Could you set down exactly the lines of the data below, starting at the one that holds "Peripherals (by Curse.Domain.Projects.ProjectAuthor)" and ending at the one that holds "Curse.Domain.Projects.ProjectAuthor) AttributeFix (by", both included, and only those?

===== Data for analysis =====

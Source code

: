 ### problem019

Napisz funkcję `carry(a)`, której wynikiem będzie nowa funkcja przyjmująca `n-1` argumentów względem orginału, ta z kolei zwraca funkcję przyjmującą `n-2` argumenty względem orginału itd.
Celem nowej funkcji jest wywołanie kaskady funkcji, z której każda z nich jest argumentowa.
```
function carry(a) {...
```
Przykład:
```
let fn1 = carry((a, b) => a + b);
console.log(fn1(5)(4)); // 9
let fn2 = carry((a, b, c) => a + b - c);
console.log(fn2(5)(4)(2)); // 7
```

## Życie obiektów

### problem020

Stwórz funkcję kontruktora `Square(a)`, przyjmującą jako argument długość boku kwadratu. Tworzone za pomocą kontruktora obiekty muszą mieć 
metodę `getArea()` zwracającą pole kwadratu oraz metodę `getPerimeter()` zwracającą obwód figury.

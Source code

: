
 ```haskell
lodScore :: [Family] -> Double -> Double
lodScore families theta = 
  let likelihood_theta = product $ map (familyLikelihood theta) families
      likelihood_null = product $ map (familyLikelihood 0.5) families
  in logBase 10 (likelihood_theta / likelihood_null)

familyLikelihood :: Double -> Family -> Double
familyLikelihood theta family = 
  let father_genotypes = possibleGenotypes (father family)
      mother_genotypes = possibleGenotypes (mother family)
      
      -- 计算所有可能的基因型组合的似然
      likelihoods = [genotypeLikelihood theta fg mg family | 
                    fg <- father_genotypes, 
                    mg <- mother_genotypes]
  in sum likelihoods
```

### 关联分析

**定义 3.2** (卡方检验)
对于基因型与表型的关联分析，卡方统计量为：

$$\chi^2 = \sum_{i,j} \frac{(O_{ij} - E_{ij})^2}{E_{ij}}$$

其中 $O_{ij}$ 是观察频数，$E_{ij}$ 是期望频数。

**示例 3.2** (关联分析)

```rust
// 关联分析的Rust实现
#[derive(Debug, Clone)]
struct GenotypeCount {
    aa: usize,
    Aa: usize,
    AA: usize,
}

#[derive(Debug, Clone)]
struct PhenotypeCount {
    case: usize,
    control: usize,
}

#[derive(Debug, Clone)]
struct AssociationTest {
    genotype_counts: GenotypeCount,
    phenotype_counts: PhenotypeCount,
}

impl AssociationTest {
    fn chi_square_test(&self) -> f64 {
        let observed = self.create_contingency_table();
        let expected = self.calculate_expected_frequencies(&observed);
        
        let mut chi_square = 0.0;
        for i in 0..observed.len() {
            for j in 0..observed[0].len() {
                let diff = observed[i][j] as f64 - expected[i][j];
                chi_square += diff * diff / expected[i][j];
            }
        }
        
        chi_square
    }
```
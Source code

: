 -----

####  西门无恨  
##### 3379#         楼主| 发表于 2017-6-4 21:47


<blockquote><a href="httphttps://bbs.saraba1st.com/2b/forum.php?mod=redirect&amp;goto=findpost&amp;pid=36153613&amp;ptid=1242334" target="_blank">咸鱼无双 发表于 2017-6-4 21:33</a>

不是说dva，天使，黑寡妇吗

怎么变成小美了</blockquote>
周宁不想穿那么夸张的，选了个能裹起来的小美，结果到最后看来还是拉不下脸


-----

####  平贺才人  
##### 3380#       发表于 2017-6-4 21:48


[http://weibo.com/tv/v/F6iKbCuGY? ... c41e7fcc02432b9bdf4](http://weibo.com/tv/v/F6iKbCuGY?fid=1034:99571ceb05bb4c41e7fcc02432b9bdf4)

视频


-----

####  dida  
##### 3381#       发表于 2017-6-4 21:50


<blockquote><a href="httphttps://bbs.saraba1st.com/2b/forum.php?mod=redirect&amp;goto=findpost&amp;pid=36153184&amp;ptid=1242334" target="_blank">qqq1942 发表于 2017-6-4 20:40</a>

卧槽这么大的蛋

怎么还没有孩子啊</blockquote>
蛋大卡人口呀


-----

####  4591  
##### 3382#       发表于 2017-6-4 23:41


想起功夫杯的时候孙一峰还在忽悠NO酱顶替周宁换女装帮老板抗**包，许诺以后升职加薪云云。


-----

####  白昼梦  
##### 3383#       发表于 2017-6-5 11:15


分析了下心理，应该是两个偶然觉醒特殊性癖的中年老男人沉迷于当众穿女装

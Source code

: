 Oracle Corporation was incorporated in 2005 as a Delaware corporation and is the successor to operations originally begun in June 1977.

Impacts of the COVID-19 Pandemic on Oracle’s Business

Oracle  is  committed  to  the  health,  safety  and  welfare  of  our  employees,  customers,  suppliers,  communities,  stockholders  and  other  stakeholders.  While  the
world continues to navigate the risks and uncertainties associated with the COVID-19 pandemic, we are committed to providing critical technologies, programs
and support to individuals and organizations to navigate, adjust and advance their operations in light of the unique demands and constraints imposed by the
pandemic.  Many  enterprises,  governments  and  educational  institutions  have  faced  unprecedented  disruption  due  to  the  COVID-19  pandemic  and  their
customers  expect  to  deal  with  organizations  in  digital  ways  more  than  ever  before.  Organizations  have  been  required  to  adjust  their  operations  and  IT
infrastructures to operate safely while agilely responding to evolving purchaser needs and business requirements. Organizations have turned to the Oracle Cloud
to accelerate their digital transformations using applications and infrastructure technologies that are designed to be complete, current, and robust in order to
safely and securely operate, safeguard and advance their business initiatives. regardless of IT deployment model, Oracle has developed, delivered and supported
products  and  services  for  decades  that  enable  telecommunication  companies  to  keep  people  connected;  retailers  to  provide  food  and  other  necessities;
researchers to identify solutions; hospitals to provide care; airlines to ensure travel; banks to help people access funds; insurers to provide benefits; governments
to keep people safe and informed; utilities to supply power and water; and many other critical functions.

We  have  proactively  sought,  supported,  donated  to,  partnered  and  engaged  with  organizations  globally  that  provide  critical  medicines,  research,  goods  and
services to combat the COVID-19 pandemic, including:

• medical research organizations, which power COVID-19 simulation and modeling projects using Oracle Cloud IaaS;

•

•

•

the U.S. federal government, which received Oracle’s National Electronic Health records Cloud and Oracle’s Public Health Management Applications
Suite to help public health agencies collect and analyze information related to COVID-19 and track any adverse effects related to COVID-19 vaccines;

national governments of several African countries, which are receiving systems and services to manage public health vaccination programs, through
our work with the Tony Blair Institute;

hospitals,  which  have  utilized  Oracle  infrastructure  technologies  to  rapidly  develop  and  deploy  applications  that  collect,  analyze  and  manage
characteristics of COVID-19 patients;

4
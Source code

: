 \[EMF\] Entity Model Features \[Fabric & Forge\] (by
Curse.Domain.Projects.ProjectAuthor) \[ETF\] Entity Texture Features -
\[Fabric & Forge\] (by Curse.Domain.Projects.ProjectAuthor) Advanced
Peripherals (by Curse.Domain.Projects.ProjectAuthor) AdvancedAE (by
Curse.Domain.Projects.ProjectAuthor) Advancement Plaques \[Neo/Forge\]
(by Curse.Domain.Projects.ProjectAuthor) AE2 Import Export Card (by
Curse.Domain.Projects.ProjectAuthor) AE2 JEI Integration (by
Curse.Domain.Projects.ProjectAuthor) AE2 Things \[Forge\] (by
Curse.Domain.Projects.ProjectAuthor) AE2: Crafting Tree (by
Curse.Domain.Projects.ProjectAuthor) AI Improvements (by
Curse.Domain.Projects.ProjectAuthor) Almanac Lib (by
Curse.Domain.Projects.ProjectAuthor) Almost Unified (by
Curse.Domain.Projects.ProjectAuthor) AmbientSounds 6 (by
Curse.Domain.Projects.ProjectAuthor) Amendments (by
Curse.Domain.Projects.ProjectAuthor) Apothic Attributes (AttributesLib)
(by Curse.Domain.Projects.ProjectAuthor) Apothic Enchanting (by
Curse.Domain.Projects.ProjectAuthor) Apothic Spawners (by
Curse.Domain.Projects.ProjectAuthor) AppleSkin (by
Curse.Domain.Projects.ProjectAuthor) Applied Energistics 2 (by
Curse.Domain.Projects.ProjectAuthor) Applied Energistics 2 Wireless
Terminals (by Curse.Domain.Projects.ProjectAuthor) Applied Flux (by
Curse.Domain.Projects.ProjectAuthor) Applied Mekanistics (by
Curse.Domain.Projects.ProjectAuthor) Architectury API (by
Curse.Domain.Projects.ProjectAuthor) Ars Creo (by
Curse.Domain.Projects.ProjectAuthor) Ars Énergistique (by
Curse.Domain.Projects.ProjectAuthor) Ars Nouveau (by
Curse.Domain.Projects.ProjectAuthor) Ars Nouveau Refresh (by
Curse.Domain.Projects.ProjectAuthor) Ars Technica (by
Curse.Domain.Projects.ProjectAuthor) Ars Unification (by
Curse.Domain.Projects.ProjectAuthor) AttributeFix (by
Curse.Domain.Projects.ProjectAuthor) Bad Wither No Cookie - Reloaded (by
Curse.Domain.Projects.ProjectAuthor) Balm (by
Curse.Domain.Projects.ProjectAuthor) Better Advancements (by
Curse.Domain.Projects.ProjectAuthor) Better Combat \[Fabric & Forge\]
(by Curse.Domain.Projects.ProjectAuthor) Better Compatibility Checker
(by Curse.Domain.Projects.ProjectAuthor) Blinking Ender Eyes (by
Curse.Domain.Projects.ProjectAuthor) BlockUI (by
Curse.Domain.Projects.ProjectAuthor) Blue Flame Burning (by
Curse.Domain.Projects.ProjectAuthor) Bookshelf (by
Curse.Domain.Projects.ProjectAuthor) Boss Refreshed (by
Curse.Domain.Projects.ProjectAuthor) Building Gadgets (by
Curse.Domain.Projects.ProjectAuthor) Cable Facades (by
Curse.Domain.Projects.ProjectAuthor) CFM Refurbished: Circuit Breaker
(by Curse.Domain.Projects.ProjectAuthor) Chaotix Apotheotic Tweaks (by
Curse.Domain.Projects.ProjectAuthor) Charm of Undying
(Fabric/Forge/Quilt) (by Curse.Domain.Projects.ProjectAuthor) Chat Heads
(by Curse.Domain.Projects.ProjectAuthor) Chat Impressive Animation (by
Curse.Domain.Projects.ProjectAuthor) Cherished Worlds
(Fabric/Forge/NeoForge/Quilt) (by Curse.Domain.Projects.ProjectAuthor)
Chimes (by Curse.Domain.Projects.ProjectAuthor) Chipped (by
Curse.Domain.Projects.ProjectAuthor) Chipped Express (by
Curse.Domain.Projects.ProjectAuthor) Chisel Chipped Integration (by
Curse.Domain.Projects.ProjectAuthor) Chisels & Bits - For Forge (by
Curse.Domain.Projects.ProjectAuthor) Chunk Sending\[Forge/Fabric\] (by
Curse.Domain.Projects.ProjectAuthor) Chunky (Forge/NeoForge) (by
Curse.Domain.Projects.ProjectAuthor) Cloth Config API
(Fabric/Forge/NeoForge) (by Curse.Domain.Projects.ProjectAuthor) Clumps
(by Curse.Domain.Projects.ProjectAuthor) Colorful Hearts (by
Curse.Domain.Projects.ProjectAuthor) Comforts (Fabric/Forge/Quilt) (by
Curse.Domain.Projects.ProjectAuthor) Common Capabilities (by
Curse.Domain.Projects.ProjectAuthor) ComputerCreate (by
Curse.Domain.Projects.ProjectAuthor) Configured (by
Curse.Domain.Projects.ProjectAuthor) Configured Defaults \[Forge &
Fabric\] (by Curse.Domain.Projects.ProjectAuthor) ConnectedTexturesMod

=====

* **Output of the task**
Peripherals (by Curse.Domain.Projects.ProjectAuthor) AdvancedAE (by
Curse.Domain.Projects.ProjectAuthor) Advancement Plaques \[Neo/Forge\]
(by Curse.Domain.Projects.ProjectAuthor) AE2 Import Export Card (by
Curse.Domain.Projects.ProjectAuthor) AE2 JEI Integration (by
Curse.Domain.Projects.ProjectAuthor) AE2 Things \[Forge\] (by
Curse.Domain.Projects.ProjectAuthor) AE2: Crafting Tree (by
Curse.Domain.Projects.ProjectAuthor) AI Improvements (by
Curse.Domain.Projects.ProjectAuthor) Almanac Lib (by
Curse.Domain.Projects.ProjectAuthor) Almost Unified (by
Curse.Domain.Projects.ProjectAuthor) AmbientSounds 6 (by
Curse.Domain.Projects.ProjectAuthor) Amendments (by
Curse.Domain.Projects.ProjectAuthor) Apothic Attributes (AttributesLib)
(by Curse.Domain.Projects.ProjectAuthor) Apothic Enchanting (by
Curse.Domain.Projects.ProjectAuthor) Apothic Spawners (by
Curse.Domain.Projects.ProjectAuthor) AppleSkin (by
Curse.Domain.Projects.ProjectAuthor) Applied Energistics 2 (by
Curse.Domain.Projects.ProjectAuthor) Applied Energistics 2 Wireless
Terminals (by Curse.Domain.Projects.ProjectAuthor) Applied Flux (by
Curse.Domain.Projects.ProjectAuthor) Applied Mekanistics (by
Curse.Domain.Projects.ProjectAuthor) Architectury API (by
Curse.Domain.Projects.ProjectAuthor) Ars Creo (by
Curse.Domain.Projects.ProjectAuthor) Ars Énergistique (by
Curse.Domain.Projects.ProjectAuthor) Ars Nouveau (by
Curse.Domain.Projects.ProjectAuthor) Ars Nouveau Refresh (by
Curse.Domain.Projects.ProjectAuthor) Ars Technica (by
Curse.Domain.Projects.ProjectAuthor) Ars Unification (by
Curse.Domain.Projects.ProjectAuthor) AttributeFix (by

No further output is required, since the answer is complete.